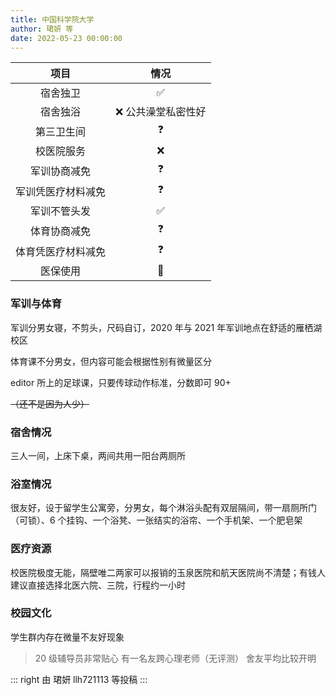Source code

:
 ```yaml
---
title: 中国科学院大学
author: 珺妍 等
date: 2022-05-23 00:00:00
---
```


|项目|情况|
|:---:|:---:|
|宿舍独卫|✅|
|宿舍独浴|❌ 公共澡堂私密性好|
|第三卫生间|❓|
|校医院服务|❌|
|军训协商减免|❓|
|军训凭医疗材料减免|❓|
|军训不管头发|✅|
|体育协商减免|❓|
|体育凭医疗材料减免|❓|
|医保使用|🤔|

### 军训与体育

军训分男女寝，不剪头，尺码自订，2020 年与 2021 年军训地点在舒适的雁栖湖校区

体育课不分男女，但内容可能会根据性别有微量区分

editor 所上的足球课，只要传球动作标准，分数即可 90+

~~（还不是因为人少）~~

### 宿舍情况

三人一间，上床下桌，两间共用一阳台两厕所

### 浴室情况

很友好，设于留学生公寓旁，分男女，每个淋浴头配有双层隔间，带一扇厕所门（可锁）、6 个挂钩、一个浴凳、一张结实的浴帘、一个手机架、一个肥皂架

### 医疗资源

校医院极度无能，隔壁唯二两家可以报销的玉泉医院和航天医院尚不清楚；有钱人建议直接选择北医六院、三院，行程约一小时

### 校园文化

学生群内存在微量不友好现象

> 20 级辅导员非常贴心
> 有一名友跨心理老师（无评测）
> 舍友平均比较开明

::: right
由 珺妍 llh721113 等投稿
:::

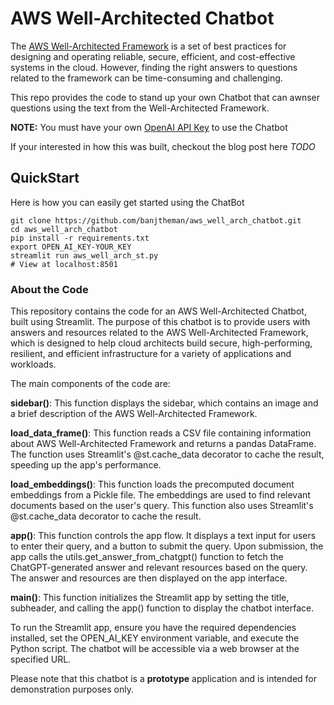 # AWS Well-Architected Chatbot

The [AWS Well-Architected Framework](https://aws.amazon.com/architecture/well-architected/) is a set of best practices for designing and operating reliable, secure, efficient, and cost-effective systems in the cloud. However, finding the right answers to questions related to the framework can be time-consuming and challenging. 

This repo provides the code to stand up your own Chatbot that can awnser questions using the text from the Well-Architected Framework.

**NOTE:** You must have your own [OpenAI API Key](https://platform.openai.com/account/api-keys) to use the Chatbot

If your interested in how this was built, checkout the blog post here *TODO*

## QuickStart

Here is how you can easily get started using the ChatBot

```
git clone https://github.com/banjtheman/aws_well_arch_chatbot.git
cd aws_well_arch_chatbot
pip install -r requirements.txt
export OPEN_AI_KEY-YOUR_KEY
streamlit run aws_well_arch_st.py
# View at localhost:8501
```

### About the Code

This repository contains the code for an AWS Well-Architected Chatbot, built using Streamlit. The purpose of this chatbot is to provide users with answers and resources related to the AWS Well-Architected Framework, which is designed to help cloud architects build secure, high-performing, resilient, and efficient infrastructure for a variety of applications and workloads.

The main components of the code are:

**sidebar()**: This function displays the sidebar, which contains an image and a brief description of the AWS Well-Architected Framework.

**load_data_frame()**: This function reads a CSV file containing information about AWS Well-Architected Framework and returns a pandas DataFrame. The function uses Streamlit's @st.cache_data decorator to cache the result, speeding up the app's performance.

**load_embeddings()**: This function loads the precomputed document embeddings from a Pickle file. The embeddings are used to find relevant documents based on the user's query. This function also uses Streamlit's @st.cache_data decorator to cache the result.

**app()**: This function controls the app flow. It displays a text input for users to enter their query, and a button to submit the query. Upon submission, the app calls the utils.get_answer_from_chatgpt() function to fetch the ChatGPT-generated answer and relevant resources based on the query. The answer and resources are then displayed on the app interface.

**main()**: This function initializes the Streamlit app by setting the title, subheader, and calling the app() function to display the chatbot interface.

To run the Streamlit app, ensure you have the required dependencies installed, set the OPEN_AI_KEY environment variable, and execute the Python script. The chatbot will be accessible via a web browser at the specified URL.

Please note that this chatbot is a **prototype** application and is intended for demonstration purposes only.
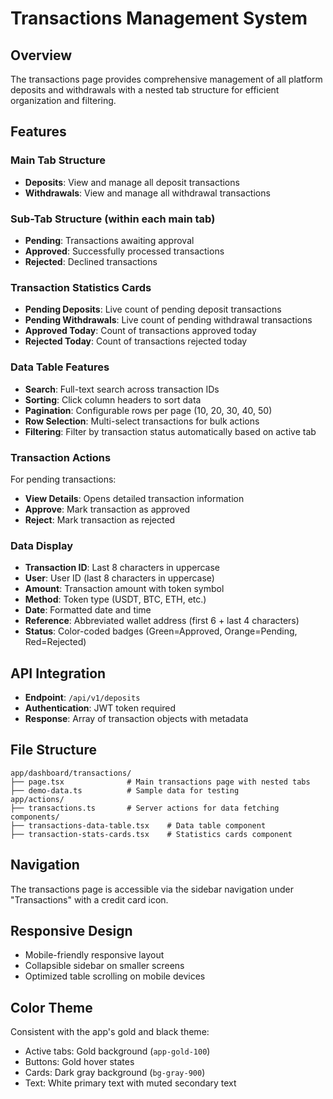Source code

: # Transactions Management System

## Overview
The transactions page provides comprehensive management of all platform deposits and withdrawals with a nested tab structure for efficient organization and filtering.

## Features

### Main Tab Structure
- **Deposits**: View and manage all deposit transactions
- **Withdrawals**: View and manage all withdrawal transactions

### Sub-Tab Structure (within each main tab)
- **Pending**: Transactions awaiting approval
- **Approved**: Successfully processed transactions
- **Rejected**: Declined transactions

### Transaction Statistics Cards
- **Pending Deposits**: Live count of pending deposit transactions
- **Pending Withdrawals**: Live count of pending withdrawal transactions  
- **Approved Today**: Count of transactions approved today
- **Rejected Today**: Count of transactions rejected today

### Data Table Features
- **Search**: Full-text search across transaction IDs
- **Sorting**: Click column headers to sort data
- **Pagination**: Configurable rows per page (10, 20, 30, 40, 50)
- **Row Selection**: Multi-select transactions for bulk actions
- **Filtering**: Filter by transaction status automatically based on active tab

### Transaction Actions
For pending transactions:
- **View Details**: Opens detailed transaction information
- **Approve**: Mark transaction as approved
- **Reject**: Mark transaction as rejected

### Data Display
- **Transaction ID**: Last 8 characters in uppercase
- **User**: User ID (last 8 characters in uppercase)
- **Amount**: Transaction amount with token symbol
- **Method**: Token type (USDT, BTC, ETH, etc.)
- **Date**: Formatted date and time
- **Reference**: Abbreviated wallet address (first 6 + last 4 characters)
- **Status**: Color-coded badges (Green=Approved, Orange=Pending, Red=Rejected)

## API Integration
- **Endpoint**: `/api/v1/deposits`
- **Authentication**: JWT token required
- **Response**: Array of transaction objects with metadata

## File Structure
```
app/dashboard/transactions/
├── page.tsx              # Main transactions page with nested tabs
├── demo-data.ts          # Sample data for testing
app/actions/
├── transactions.ts       # Server actions for data fetching
components/
├── transactions-data-table.tsx    # Data table component
├── transaction-stats-cards.tsx    # Statistics cards component
```

## Navigation
The transactions page is accessible via the sidebar navigation under "Transactions" with a credit card icon.

## Responsive Design
- Mobile-friendly responsive layout
- Collapsible sidebar on smaller screens
- Optimized table scrolling on mobile devices

## Color Theme
Consistent with the app's gold and black theme:
- Active tabs: Gold background (`app-gold-100`)
- Buttons: Gold hover states
- Cards: Dark gray background (`bg-gray-900`)
- Text: White primary text with muted secondary text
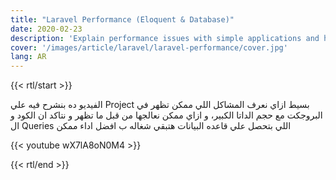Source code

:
 ```yaml
---
title: "Laravel Performance (Eloquent & Database)"
date: 2020-02-23
description: 'Explain performance issues with simple applications and how to use Eloquent methods and when to use SQL Queries to improve project performance'
cover: '/images/article/laravel/laravel-performance/cover.jpg'
lang: AR
---
```

{{< rtl/start >}}

الفيديو ده بنشرح فيه علي Project بسيط ازاي نعرف المشاكل اللي ممكن تظهر في البروجكت مع حجم الداتا الكبير، و ازاي ممكن نعالجها من قبل ما تظهر و نتاكد ان الكود و ال Queries اللي بتحصل علي قاعده البيانات هتبقي شغاله ب افضل اداء ممكن


{{< youtube wX7lA8oN0M4 >}}

{{< rtl/end >}}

━━━━

All lines from the first in the listing above to the line containing "# AWS Well-Architected Chatbot", inclusive, go in the output exactly as they are; no pictures go in.

Source code

:
 ```yaml
---
title: 中国科学院大学
author: 珺妍 等
date: 2022-05-23 00:00:00
---
```


|项目|情况|
|:---:|:---:|
|宿舍独卫|✅|
|宿舍独浴|❌ 公共澡堂私密性好|
|第三卫生间|❓|
|校医院服务|❌|
|军训协商减免|❓|
|军训凭医疗材料减免|❓|
|军训不管头发|✅|
|体育协商减免|❓|
|体育凭医疗材料减免|❓|
|医保使用|🤔|

### 军训与体育

军训分男女寝，不剪头，尺码自订，2020 年与 2021 年军训地点在舒适的雁栖湖校区

体育课不分男女，但内容可能会根据性别有微量区分

editor 所上的足球课，只要传球动作标准，分数即可 90+

~~（还不是因为人少）~~

### 宿舍情况

三人一间，上床下桌，两间共用一阳台两厕所

### 浴室情况

很友好，设于留学生公寓旁，分男女，每个淋浴头配有双层隔间，带一扇厕所门（可锁）、6 个挂钩、一个浴凳、一张结实的浴帘、一个手机架、一个肥皂架

### 医疗资源

校医院极度无能，隔壁唯二两家可以报销的玉泉医院和航天医院尚不清楚；有钱人建议直接选择北医六院、三院，行程约一小时

### 校园文化

学生群内存在微量不友好现象

> 20 级辅导员非常贴心
> 有一名友跨心理老师（无评测）
> 舍友平均比较开明

::: right
由 珺妍 llh721113 等投稿
:::

 # AWS Well-Architected Chatbot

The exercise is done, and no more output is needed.